HILIRISASI INDUSTRI KELAPA SAWIT – Banyak masyarakat yang bertanya-tanya tentang apa keuntungan dari kebijakan nasional hilirisasi industri kelapa sawit.

Melansir laman Infopublik.id, Kementerian Perindustrian (Kemenperin) membeberkan dampak positif yang luas bagi perekonomian nasional dari kebijakan hilirisasi kelapa sawit.

Informasi saja, hilirisasi industri kelapa sawit dimaknai sebagai upaya strategis meningkatkan nilai tambah komoditas kelapa sawit melalui proses pengolahan agar menjadi produk turunan yang memiliki nilai jual lebih tinggi.

Menurut Direktur Jenderal Industri Agro Kemenperin, Putu Juli Ardika, terdapat beberapa keuntungan yang telah didapatkan dari program hilirisasi industri kelapa sawit.

Pertama, optimalisasi penyerapan hasil produksi petani rakyat (smallholder). Kedua, penyediaan bahan pangan, nonpangan, dan bahan bakar terbarukan. Ketiga, membangkitkan ekonomi produktif berbasis industri pengolahan.

“Selain itu, meningkatkan perolehan devisa negara dari ekspor produk hilir, berkontribusi pada keuangan negara melalui penerimaan pajak dan bukan pajak, serta menyuplai kebutuhan dunia terhadap pangan dan energi (feeding and energizing the world),” ungkapnya di Jakarta, Senin (14/8/2024).
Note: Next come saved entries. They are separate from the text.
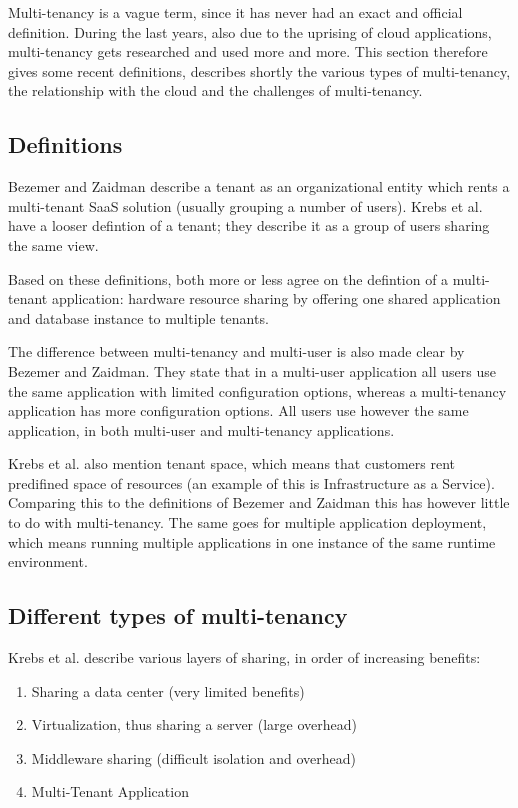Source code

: Multi-tenancy is a vague term, since it has never had an exact and official definition. During the last years, also due to the uprising of cloud applications, multi-tenancy gets researched and used more and more. This section therefore gives some recent definitions, describes shortly the various types of multi-tenancy, the relationship with the cloud and the challenges of multi-tenancy.

\subsection{Definitions}

Bezemer and Zaidman\cite{bezemer2010multi} describe a tenant as an organizational entity which rents a multi-tenant SaaS solution (usually grouping a number of users). Krebs et al.\cite{krebs2012architecture} have a looser defintion of a tenant; they describe it as a group of users sharing the same view.

Based on these definitions, both more or less agree on the defintion of a multi-tenant application: hardware resource sharing by offering one shared application and database instance to multiple tenants.

The difference between multi-tenancy and multi-user is also made clear by Bezemer and Zaidman\cite{bezemer2010multi}. They state that in a multi-user application all users use the same application with limited configuration options, whereas a multi-tenancy application has more configuration options. All users use however the same application, in both multi-user and multi-tenancy applications.

Krebs et al.\cite{krebs2012architecture} also mention tenant space, which means that customers rent predifined space of resources (an example of this is Infrastructure as a Service). Comparing this to the definitions of Bezemer and Zaidman\cite{bezemer2010multi} this has however little to do with multi-tenancy. The same goes for multiple application deployment, which means running multiple applications in one instance of the same runtime environment.

\subsection{Different types of multi-tenancy}

Krebs et al.\cite{krebs2012architecture} describe various layers of sharing, in order of increasing benefits:
\begin{enumerate}
\item Sharing a data center (very limited benefits)
\item Virtualization, thus sharing a server (large overhead)
\item Middleware sharing (difficult isolation and overhead)
\item Multi-Tenant Application
\end{enumerate}

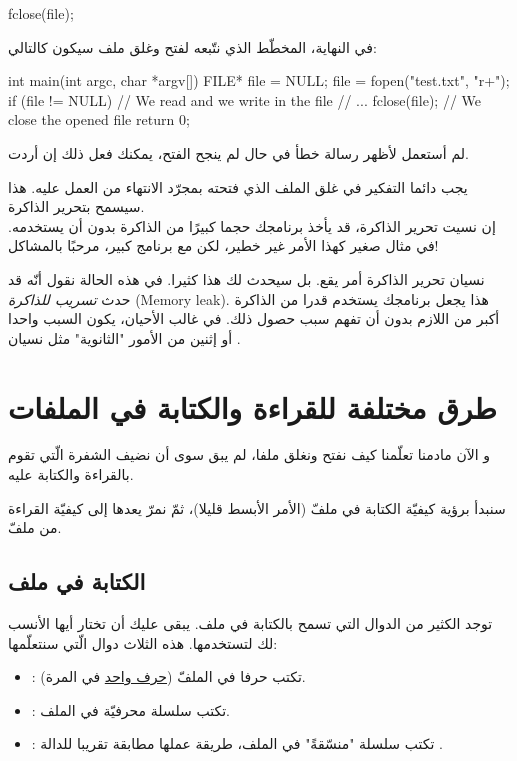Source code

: \begin{Csource}
fclose(file);
\end{Csource}

في النهاية، المخطّط الذي نتّبعه لفتح وغلق ملف سيكون كالتالي:

\begin{Csource}
int main(int argc, char *argv[])
{
	FILE* file = NULL;
	file = fopen("test.txt", "r+");
	if (file != NULL)
	{
    		// We read and we write in the file
    		// ...
    		fclose(file); // We close the opened file
	}
	return 0;
}
\end{Csource}

لم أستعمل
لأظهر رسالة خطأ في حال لم ينجح الفتح، يمكنك فعل ذلك إن أردت.

يجب دائما التفكير في غلق الملف الذي فتحته بمجرّد الانتهاء من العمل عليه. هذا سيسمح بتحرير الذاكرة.\\
إن نسيت تحرير الذاكرة، قد يأخذ برنامجك حجما كبيرًا من الذاكرة بدون أن يستخدمه. في مثال صغير كهذا الأمر غير خطير، لكن مع برنامج كبير، مرحبًا بالمشاكل!

نسيان تحرير الذاكرة أمر يقع. بل سيحدث لك هذا كثيرا. في هذه الحالة نقول أنّه قد حدث
\textit{تسريب للذاكرة} (\textenglish{Memory leak}).
هذا يجعل برنامجك يستخدم قدرا من الذاكرة أكبر من اللازم بدون أن تفهم سبب حصول ذلك. في غالب الأحيان، يكون السبب واحدا أو إثنين من الأمور "الثانوية" مثل نسيان
.

\section{طرق مختلفة للقراءة والكتابة في الملفات}

و الآن مادمنا تعلّمنا كيف نفتح ونغلق ملفا، لم يبق سوى أن نضيف الشفرة الّتي تقوم بالقراءة والكتابة عليه.

سنبدأ برؤية كيفيّة الكتابة في ملفّ (الأمر الأبسط قليلا)، ثمّ نمرّ يعدها إلى كيفيّة القراءة من ملفّ.

\subsection{الكتابة في ملف}

توجد الكثير من الدوال التي تسمح بالكتابة في ملف. يبقى عليك أن تختار أيها الأنسب لك لتستخدمها.
هذه الثلاث دوال الّتي سنتعلّمها:

\begin{itemize}
  \item {}:
  تكتب حرفا في الملفّ
  (\underline{حرف واحد}
  في المرة).
  \item {}:
تكتب سلسلة محرفيّة في الملف.
  \item {}:
تكتب سلسلة "منسّقةً" في الملف، طريقة عملها مطابقة تقريبا للدالة
.
\end{itemize}

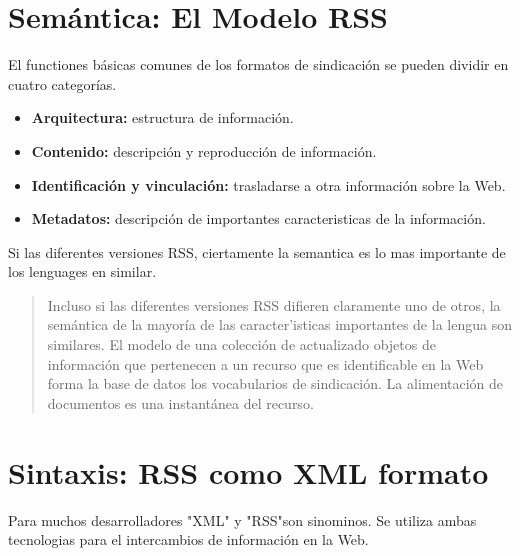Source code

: \normalsize




\section{Sem\'{a}ntica: El Modelo RSS}

El functiones b\'{a}sicas comunes de los formatos de sindicaci\'{o}n se pueden dividir en cuatro categor\'{i}as.

\begin{itemize}

\item \textbf{Arquitectura:} estructura de informaci\'{o}n.

\item \textbf{Contenido:} descripci\'{o}n y reproducci\'{o}n de informaci\'{o}n.

\item \textbf{Identificaci\'{o}n y vinculaci\'{o}n:} trasladarse a otra informaci\'{o}n sobre la Web.

\item \textbf{Metadatos:} descripci\'{o}n de importantes caracteristicas de la informaci\'{o}n.

\end{itemize}

Si las diferentes versiones RSS, ciertamente la semantica es lo mas importante de los lenguages en similar.

\scriptsize

\begin{flushleft}

\blockquote{
Incluso si las diferentes versiones RSS difieren claramente uno de otros, la sem\'{a}ntica de la mayor\'{i}a
de las caracter'{i}sticas importantes de la lengua son similares. El modelo de una colecci\'{o}n de actualizado
objetos de informaci\'{o}n que pertenecen a un recurso que es identificable en la Web forma la base de datos los
vocabularios de sindicaci\'{o}n. La alimentaci\'{o}n de documentos es una instant\'{a}nea del recurso.\cite{wittenbrink2005rss}
}

\end{flushleft}

\normalsize

\section{Sintaxis: RSS como XML formato}

Para muchos desarrolladores "XML" y "RSS"son sinominos. Se utiliza ambas tecnologias para el intercambios de informaci\'{o}n
en la Web.

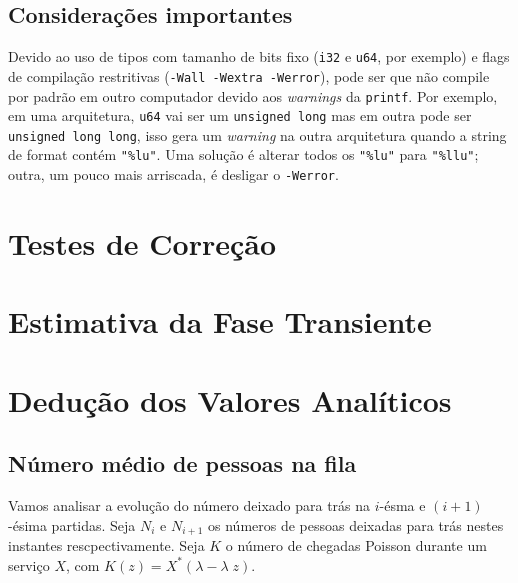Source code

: \documentclass[a4paper]{article}
\newcommand{\inlcode}{\texttt}
\begin{document}
\subsection{Considerações importantes}

Devido ao uso de tipos com tamanho de bits fixo
(\inlcode{i32} e \inlcode{u64}, por exemplo)
e flags de compilação restritivas (\inlcode{-Wall -Wextra -Werror}),
pode ser que não compile por padrão em outro computador
devido aos \emph{warnings} da \inlcode{printf}.
Por exemplo, em uma arquitetura,
\inlcode{u64} vai ser um \inlcode{unsigned long}
mas em outra pode ser \inlcode{unsigned long long},
isso gera um \emph{warning} na outra arquitetura
quando a string de format contém \verb."%lu"..
Uma solução é alterar todos os
\verb."%lu". para \verb."%llu".;
outra, um pouco mais arriscada,
é desligar o \inlcode{-Werror}.

\section{Testes de Correção}
\section{Estimativa da Fase Transiente}

\newpage
\section{Dedução dos Valores Analíticos}
\subsection{Número médio de pessoas na fila}
Vamos analisar a evolução do número
deixado para trás na \(i\)-ésma e \((i+1)\)-ésima partidas.
Seja \(N_i\) e  \(N_{i+1}\) os números de pessoas
deixadas para trás nestes instantes rescpectivamente.
Seja \(K\) o número de chegadas Poisson
durante um serviço \(X\),
com \(K(z) = X^*(\lambda - \lambda \; z)\).
\end{document}

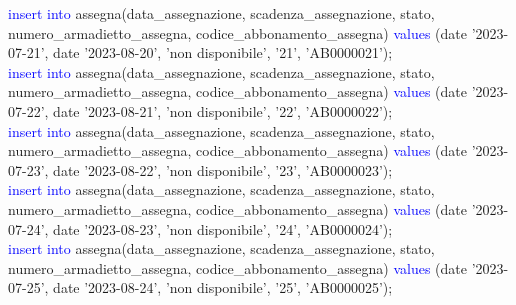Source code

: \documentclass{article}
\begin{document}
\begin{flushleft}
{        \vspace{2mm}
        \hspace*{0.5em}\textcolor{blue}{insert into} assegna(data\_assegnazione, scadenza\_assegnazione, stato, \hspace*{0.5em}numero\_armadietto\_assegna, codice\_abbonamento\_assegna) \textcolor{blue}{values} \hspace*{0.5em}(date \hspace*{0.5em}'2023-07-21', date '2023-08-20', 'non disponibile', '21', 'AB0000021'); \\
        \vspace{2mm}
        \hspace*{0.5em}\textcolor{blue}{insert into} assegna(data\_assegnazione, scadenza\_assegnazione, stato, \hspace*{0.5em}numero\_armadietto\_assegna, codice\_abbonamento\_assegna) \textcolor{blue}{values} \hspace*{0.5em}(date \hspace*{0.5em}'2023-07-22', date '2023-08-21', 'non disponibile', '22', 'AB0000022'); \\
        \vspace{2mm}
        \hspace*{0.5em}\textcolor{blue}{insert into} assegna(data\_assegnazione, scadenza\_assegnazione, stato, \hspace*{0.5em}numero\_armadietto\_assegna, codice\_abbonamento\_assegna) \textcolor{blue}{values} \hspace*{0.5em}(date \hspace*{0.5em}'2023-07-23', date '2023-08-22', 'non disponibile', '23', 'AB0000023'); \\
        \vspace{2mm}
        \hspace*{0.5em}\textcolor{blue}{insert into} assegna(data\_assegnazione, scadenza\_assegnazione, stato, \hspace*{0.5em}numero\_armadietto\_assegna, codice\_abbonamento\_assegna) \textcolor{blue}{values} \hspace*{0.5em}(date \hspace*{0.5em}'2023-07-24', date '2023-08-23', 'non disponibile', '24', 'AB0000024'); \\
        \vspace{2mm}
        \hspace*{0.5em}\textcolor{blue}{insert into} assegna(data\_assegnazione, scadenza\_assegnazione, stato, \hspace*{0.5em}numero\_armadietto\_assegna, codice\_abbonamento\_assegna) \textcolor{blue}{values} \hspace*{0.5em}(date \hspace*{0.5em}'2023-07-25', date '2023-08-24', 'non disponibile', '25', 'AB0000025'); \\
}
\end{flushleft}
\end{document}
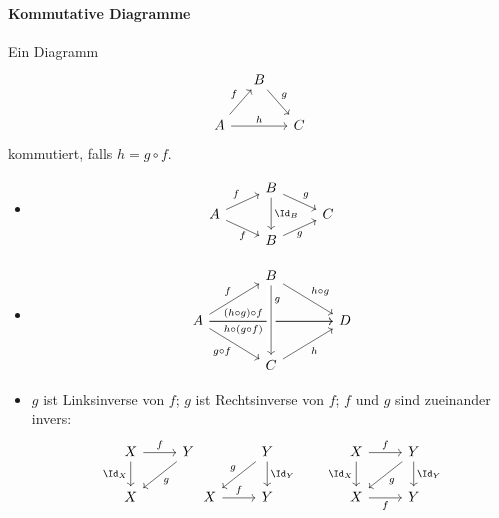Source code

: \paragraph{Kommutative Diagramme}

Ein Diagramm
\[
	\begin{tikzcd}[column sep=small]
		& B \arrow{dr}{g} & \\
		A \arrow{ur}{f} \arrow{rr}{h} & & C
	\end{tikzcd}
\]
kommutiert, falls $h = g \circ f$.

\begin{ex}
	\begin{itemize}
		\item
			\[
				\begin{tikzcd}[row sep=tiny]
					& B \arrow{dr}{g} \arrow{dd}{\Id_B} & \\
					A \arrow{ur}{f} \arrow{dr}[below]{f} & & C \\
					& B \arrow{ur}[below]{g} &
				\end{tikzcd}
			\]
		\item
			\[
				\begin{tikzcd}[column sep=large]
					~& B \arrow{dr}{h\circ g} & \\
					A \arrow{ur}{f} \arrow{rr}[xshift=-7mm]{(h\circ g) \circ f}\arrow{rr}[xshift=-7mm,swap]{h\circ (g \circ f)} \arrow{dr}[swap]{g\circ f} & & D \\
					& C \arrow[leftarrow,crossing over]{uu}[yshift=5mm,swap]{g} \arrow{ur}[swap]{h} &
				\end{tikzcd}
			\]
		\item
			$g$ ist Linksinverse von $f$; $g$ ist Rechtsinverse von $f$; $f$ und $g$ sind zueinander invers:
			\[
				\begin{tikzcd}
					X \arrow{d}[swap]{\Id_X} \arrow{r}{f} & Y \arrow{dl}{g} \\
					X &
				\end{tikzcd}
				\!
				\begin{tikzcd}
					~& Y \arrow{d}{\Id_Y} \arrow{dl}[swap]{g} \\
					X \arrow{r}{f} & Y
				\end{tikzcd}
				\qquad
				\begin{tikzcd}
					X \arrow{r}{f} \arrow{d}[left]{\Id_X} & Y \arrow{d}{\Id_Y} \arrow{dl}{g} \\
					X \arrow{r}[below]{f} & Y
				\end{tikzcd}
			\]
	\end{itemize}
\end{ex}

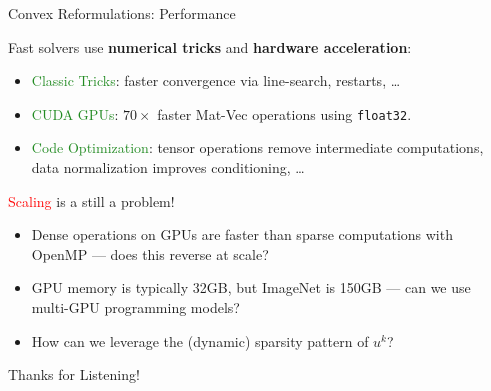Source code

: \documentclass[usenames,dvipsnames,mathserif,notheorems]{beamer}
\begin{document}
\begin{frame}{Convex Reformulations: Performance}

	Fast solvers use \textbf{numerical tricks} and \textbf{hardware acceleration}:
	\vspace{1em}
	\begin{itemize}
		\item \textcolor{ForestGreen}{Classic Tricks}: faster convergence via line-search, restarts, \ldots
		\item \textcolor{ForestGreen}{CUDA GPUs}: \( 70\times \) faster Mat-Vec operations using \texttt{float32}.
		\item \textcolor{ForestGreen}{Code Optimization}: tensor operations remove intermediate computations,
		      data normalization improves conditioning, \ldots
	\end{itemize}
	\vspace{1em}

	\textcolor{red}{Scaling} is a still a problem!
	\begin{itemize}
		\item Dense operations on GPUs are faster than sparse computations with OpenMP --- does this reverse at scale?
		\item GPU memory is typically 32GB, but ImageNet is 150GB --- can we use multi-GPU programming models?
		\item How can we leverage the (dynamic) sparsity pattern of \( u^k \)?
	\end{itemize}

\end{frame}



\begin{frame}{}
	\begin{center}
		\huge Thanks for Listening!
	\end{center}
\end{frame}
\end{document}
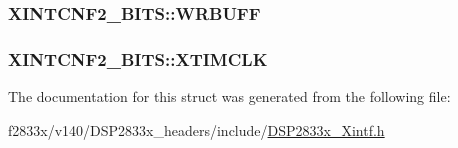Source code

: \subsubsection[{W\+R\+B\+U\+F\+F}]{ X\+I\+N\+T\+C\+N\+F2\+\_\+\+B\+I\+T\+S\+::\+W\+R\+B\+U\+F\+F}\label{struct_x_i_n_t_c_n_f2___b_i_t_s_a6e3c860916adc222c1dce775d180ff92}
\hypertarget{struct_x_i_n_t_c_n_f2___b_i_t_s_a73ee1ee03fb6f0c270f1b2cc80454696}{}
\subsubsection[{X\+T\+I\+M\+C\+L\+K}]{ X\+I\+N\+T\+C\+N\+F2\+\_\+\+B\+I\+T\+S\+::\+X\+T\+I\+M\+C\+L\+K}\label{struct_x_i_n_t_c_n_f2___b_i_t_s_a73ee1ee03fb6f0c270f1b2cc80454696}


The documentation for this struct was generated from the following file\+:\begin{DoxyCompactItemize}
\item 
f2833x/v140/\+D\+S\+P2833x\+\_\+headers/include/\hyperlink{_d_s_p2833x___xintf_8h}{D\+S\+P2833x\+\_\+\+Xintf.\+h}\end{DoxyCompactItemize}
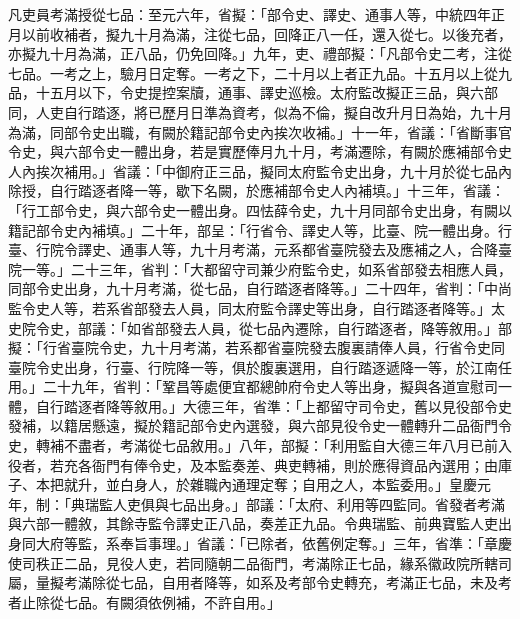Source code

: \begin{pinyinscope}
 凡吏員考滿授從七品：至元六年，省擬：「部令史、譯史、通事人等，中統四年正月以前收補者，擬九十月為滿，注從七品，回降正八一任，還入從七。以後充者，亦擬九十月為滿，正八品，仍免回降。」九年，吏、禮部擬：「凡部令史二考，注從七品。一考之上，驗月日定奪。一考之下，二十月以上者正九品。十五月以上從九品，十五月以下，令史提控案牘，通事、譯史巡檢。太府監改擬正三品，與六部同，人吏自行踏逐，將已歷月日準為資考，似為不倫，擬自改升月日為始，九十月為滿，同部令史出職，有闕於籍記部令史內挨次收補。」十一年，省議：「省斷事官令史，與六部令史一體出身，若是實歷俸月九十月，考滿遷除，有闕於應補部令史人內挨次補用。」省議：「中御府正三品，擬同太府監令史出身，九十月於從七品內除授，自行踏逐者降一等，歇下名闕，於應補部令史人內補填。」十三年，省議：「行工部令史，與六部令史一體出身。四怯薛令史，九十月同部令史出身，有闕以籍記部令史內補填。」二十年，部呈：「行省令、譯史人等，比臺、院一體出身。行臺、行院令譯史、通事人等，九十月考滿，元系都省臺院發去及應補之人，合降臺院一等。」二十三年，省判：「大都留守司兼少府監令史，如系省部發去相應人員，同部令史出身，九十月考滿，從七品，自行踏逐者降等。」二十四年，省判：「中尚監令史人等，若系省部發去人員，同太府監令譯史等出身，自行踏逐者降等。」太史院令史，部議：「如省部發去人員，從七品內遷除，自行踏逐者，降等敘用。」部擬：「行省臺院令史，九十月考滿，若系都省臺院發去腹裏請俸人員，行省令史同臺院令史出身，行臺、行院降一等，俱於腹裏選用，自行踏逐遞降一等，於江南任用。」二十九年，省判：「鞏昌等處便宜都總帥府令史人等出身，擬與各道宣慰司一體，自行踏逐者降等敘用。」大德三年，省準：「上都留守司令史，舊以見役部令史發補，以籍居懸遠，擬於籍記部令史內選發，與六部見役令史一體轉升二品衙門令史，轉補不盡者，考滿從七品敘用。」八年，部擬：「利用監自大德三年八月已前入役者，若充各衙門有俸令史，及本監奏差、典吏轉補，則於應得資品內選用；由庫子、本把就升，並白身人，於雜職內通理定奪；自用之人，本監委用。」皇慶元年，制：「典瑞監人吏俱與七品出身。」部議：「太府、利用等四監同。省發者考滿與六部一體敘，其餘寺監令譯史正八品，奏差正九品。令典瑞監、前典寶監人吏出身同大府等監，系奉旨事理。」省議：「已除者，依舊例定奪。」三年，省準：「章慶使司秩正二品，見役人吏，若同隨朝二品衙門，考滿除正七品，緣系徽政院所轄司屬，量擬考滿除從七品，自用者降等，如系及考部令史轉充，考滿正七品，未及考者止除從七品。有闕須依例補，不許自用。」




\end{pinyinscope}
Putu juga menegaskan, Kemenperin menerapkan bauran kebijakan (policy mix) secara konsisten dalam menjalankan program hilirisasi industri kelapa sawit. Hal itu didasari melalui Peraturan Pemerintah Nomor 14 tahun 2015 tentang Rencana Induk Pengembangan Industri Nasional 2015-2035 dan beberapa peraturan tentang Kebijakan Industri Nasional.

Terdapat dua kebijakan utama dalam mempercepat pertumbuhan populasi industri hilir kelapa sawit, yaitu kebijakan fiskal tarif bea keluar progresif sesuai rantai nilai industri, serta insentif perpajakan bagi investasi baru atau perluasan sektor industri oleofood, oleochemical, dan biofuel.

“Kedua kebijakan ini sangat efektif dalam mendorong hilirisasi industri kelapa sawit,” imbuhnya.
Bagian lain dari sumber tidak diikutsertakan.